Another factor to consider is the state’s tax on lump-sum distributions. If a taxpayer receives a large, one-time payout from a pension plan or retirement account while being subject to New York taxation, they may owe additional tax beyond regular income tax obligations. This is particularly relevant for those who worked in New York for a significant portion of their career but later moved out of state. The lump-sum distribution tax is calculated separately using a special formula to prevent taxpayers from benefiting unfairly from lower tax brackets in a single year.

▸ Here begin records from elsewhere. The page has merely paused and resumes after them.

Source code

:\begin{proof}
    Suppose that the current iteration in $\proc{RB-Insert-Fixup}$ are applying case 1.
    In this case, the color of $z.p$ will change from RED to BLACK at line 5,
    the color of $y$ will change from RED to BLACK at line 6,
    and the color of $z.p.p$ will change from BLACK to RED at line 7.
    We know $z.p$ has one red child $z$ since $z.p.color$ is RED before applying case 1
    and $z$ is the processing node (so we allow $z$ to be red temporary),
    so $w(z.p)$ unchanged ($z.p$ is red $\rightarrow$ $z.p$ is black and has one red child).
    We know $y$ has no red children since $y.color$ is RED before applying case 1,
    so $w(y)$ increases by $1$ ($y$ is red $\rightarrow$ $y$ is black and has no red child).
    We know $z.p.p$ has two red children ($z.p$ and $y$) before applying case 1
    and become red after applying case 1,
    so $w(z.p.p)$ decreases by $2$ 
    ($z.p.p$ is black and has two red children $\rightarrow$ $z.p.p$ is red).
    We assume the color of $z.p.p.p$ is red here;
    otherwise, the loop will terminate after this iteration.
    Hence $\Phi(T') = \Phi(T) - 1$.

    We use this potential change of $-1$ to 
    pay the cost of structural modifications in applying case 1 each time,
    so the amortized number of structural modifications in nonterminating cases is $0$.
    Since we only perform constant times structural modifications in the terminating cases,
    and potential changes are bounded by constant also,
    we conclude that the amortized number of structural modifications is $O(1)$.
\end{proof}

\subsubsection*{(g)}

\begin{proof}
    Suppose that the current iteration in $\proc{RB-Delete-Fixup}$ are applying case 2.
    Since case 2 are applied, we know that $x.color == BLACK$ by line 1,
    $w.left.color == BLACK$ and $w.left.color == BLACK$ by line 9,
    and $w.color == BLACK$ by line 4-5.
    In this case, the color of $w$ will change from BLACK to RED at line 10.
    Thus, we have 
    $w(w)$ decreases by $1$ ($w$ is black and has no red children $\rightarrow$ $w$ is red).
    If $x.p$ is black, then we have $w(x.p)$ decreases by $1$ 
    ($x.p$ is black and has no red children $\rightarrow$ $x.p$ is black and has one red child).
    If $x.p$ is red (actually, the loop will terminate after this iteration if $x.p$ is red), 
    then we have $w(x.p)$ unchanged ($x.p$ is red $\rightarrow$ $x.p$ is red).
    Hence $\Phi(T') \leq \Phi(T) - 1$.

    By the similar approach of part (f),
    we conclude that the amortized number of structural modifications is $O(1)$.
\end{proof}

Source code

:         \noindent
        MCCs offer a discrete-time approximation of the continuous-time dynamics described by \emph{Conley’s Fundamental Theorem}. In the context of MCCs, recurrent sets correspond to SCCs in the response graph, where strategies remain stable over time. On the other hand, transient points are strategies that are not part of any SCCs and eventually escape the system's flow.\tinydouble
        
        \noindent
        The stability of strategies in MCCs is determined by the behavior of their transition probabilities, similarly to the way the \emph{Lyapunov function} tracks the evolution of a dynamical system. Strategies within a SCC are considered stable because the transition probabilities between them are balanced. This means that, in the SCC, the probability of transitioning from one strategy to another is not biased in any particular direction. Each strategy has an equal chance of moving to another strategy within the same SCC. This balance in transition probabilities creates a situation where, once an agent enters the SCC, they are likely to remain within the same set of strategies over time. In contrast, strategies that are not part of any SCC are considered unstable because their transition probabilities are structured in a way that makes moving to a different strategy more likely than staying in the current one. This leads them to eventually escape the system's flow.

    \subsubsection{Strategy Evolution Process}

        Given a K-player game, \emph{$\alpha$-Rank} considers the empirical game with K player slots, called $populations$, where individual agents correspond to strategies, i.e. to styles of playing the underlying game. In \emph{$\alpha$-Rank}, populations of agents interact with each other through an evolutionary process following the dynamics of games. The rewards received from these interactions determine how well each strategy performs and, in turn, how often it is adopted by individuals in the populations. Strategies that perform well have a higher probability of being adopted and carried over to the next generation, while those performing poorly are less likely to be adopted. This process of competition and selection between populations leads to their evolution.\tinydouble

High-income taxpayers should also be aware of the New York State supplemental tax on certain investment gains. This applies to individuals whose taxable income exceeds specific thresholds and can result in an additional tax on capital gains beyond standard state income tax rates.

Credit Adjustments

New York offers several tax credits that must be adjusted for nonresidents and part-year residents. One significant credit is the Earned Income Credit (EIC), which is calculated as a percentage of the federal EIC but must be prorated based on the taxpayer’s New York source income. If a taxpayer qualifies for a $1,500 federal EIC but earns only 60% of their income from New York sources, they can claim only $900 on their state return.

Education-related credits, such as the College Tuition Credit, also require adjustments. This credit allows taxpayers to claim up to $400 per eligible student for tuition expenses, but nonresidents and part-year residents must apply the New York source income percentage to determine the allowable portion. A student who pays $10,000 in tuition but whose parents have a New York allocation of 50% would be eligible for only a $200 credit instead of the full $400.

Refundable credits, including the Empire State Child Credit, follow similar rules. Since this credit is based on a percentage of the federal Child Tax Credit, it must be adjusted using the same income allocation principles.

Confirming Accuracy Before Filing

Ensuring the accuracy of a New York nonresident or part-year resident tax return helps avoid penalties, interest, or delays. Since income, deductions, and credits must be carefully allocated, even minor miscalculations can lead to incorrect tax liability. Before submitting Form IT-203-ATT, taxpayers should verify that all income sourced to New York has been properly reported and that deductions and credits have been prorated correctly. Reviewing supporting documentation, such as W-2s, 1099s, and employer-provided residency statements, helps confirm that reported figures align with actual earnings and time spent in the state.

Tax software and professional preparers can assist in identifying potential errors, but taxpayers should still cross-check calculations manually. The New York Department of Taxation and Finance provides online tools, including allocation worksheets and tax calculators, to help filers ensure compliance. If discrepancies arise, amending a return using Form IT-203-X may be necessary. Taxpayers should retain copies of all relevant documents for at least three years in case of an audit or request for further verification.